[EXERCISE DATA]
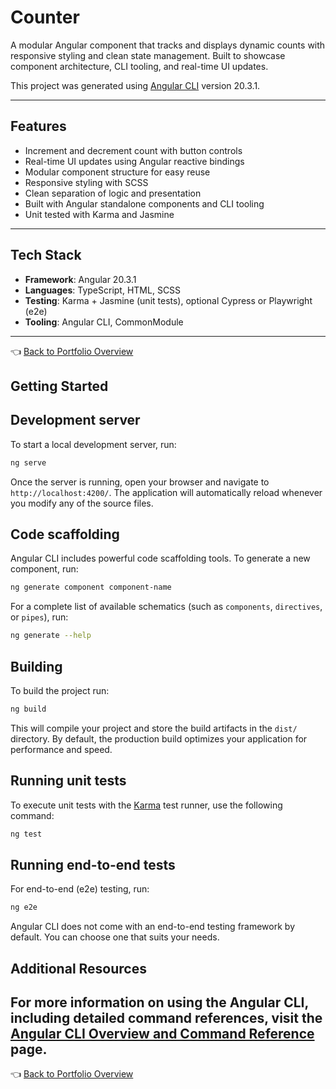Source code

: # Counter

A modular Angular component that tracks and displays dynamic counts with responsive styling and clean state management. Built to showcase component architecture, CLI tooling, and real-time UI updates.

This project was generated using [Angular CLI](https://github.com/angular/angular-cli) version 20.3.1.

---

## Features

- Increment and decrement count with button controls  
- Real-time UI updates using Angular reactive bindings  
- Modular component structure for easy reuse  
- Responsive styling with SCSS  
- Clean separation of logic and presentation  
- Built with Angular standalone components and CLI tooling  
- Unit tested with Karma and Jasmine  

---

## Tech Stack

- **Framework**: Angular 20.3.1  
- **Languages**: TypeScript, HTML, SCSS  
- **Testing**: Karma + Jasmine (unit tests), optional Cypress or Playwright (e2e)  
- **Tooling**: Angular CLI, CommonModule  

---

👈 [Back to Portfolio Overview](../README.md)

## Getting Started

## Development server

To start a local development server, run:

```bash
ng serve
```

Once the server is running, open your browser and navigate to `http://localhost:4200/`. The application will automatically reload whenever you modify any of the source files.

## Code scaffolding

Angular CLI includes powerful code scaffolding tools. To generate a new component, run:

```bash
ng generate component component-name
```

For a complete list of available schematics (such as `components`, `directives`, or `pipes`), run:

```bash
ng generate --help
```

## Building

To build the project run:

```bash
ng build
```

This will compile your project and store the build artifacts in the `dist/` directory. By default, the production build optimizes your application for performance and speed.

## Running unit tests

To execute unit tests with the [Karma](https://karma-runner.github.io) test runner, use the following command:

```bash
ng test
```

## Running end-to-end tests

For end-to-end (e2e) testing, run:

```bash
ng e2e
```

Angular CLI does not come with an end-to-end testing framework by default. You can choose one that suits your needs.

## Additional Resources

For more information on using the Angular CLI, including detailed command references, visit the [Angular CLI Overview and Command Reference](https://angular.dev/tools/cli) page.
---

👈 [Back to Portfolio Overview](../README.md)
[/EXERCISE DATA]
● PROBLEM TO SOLVE
Report every line in the data that holds "command", copying each one.

● REPLY TO THE TASK
To execute unit tests with the [Karma](https://karma-runner.github.io) test runner, use the following command:
For more information on using the Angular CLI, including detailed command references, visit the [Angular CLI Overview and Command Reference](https://angular.dev/tools/cli) page.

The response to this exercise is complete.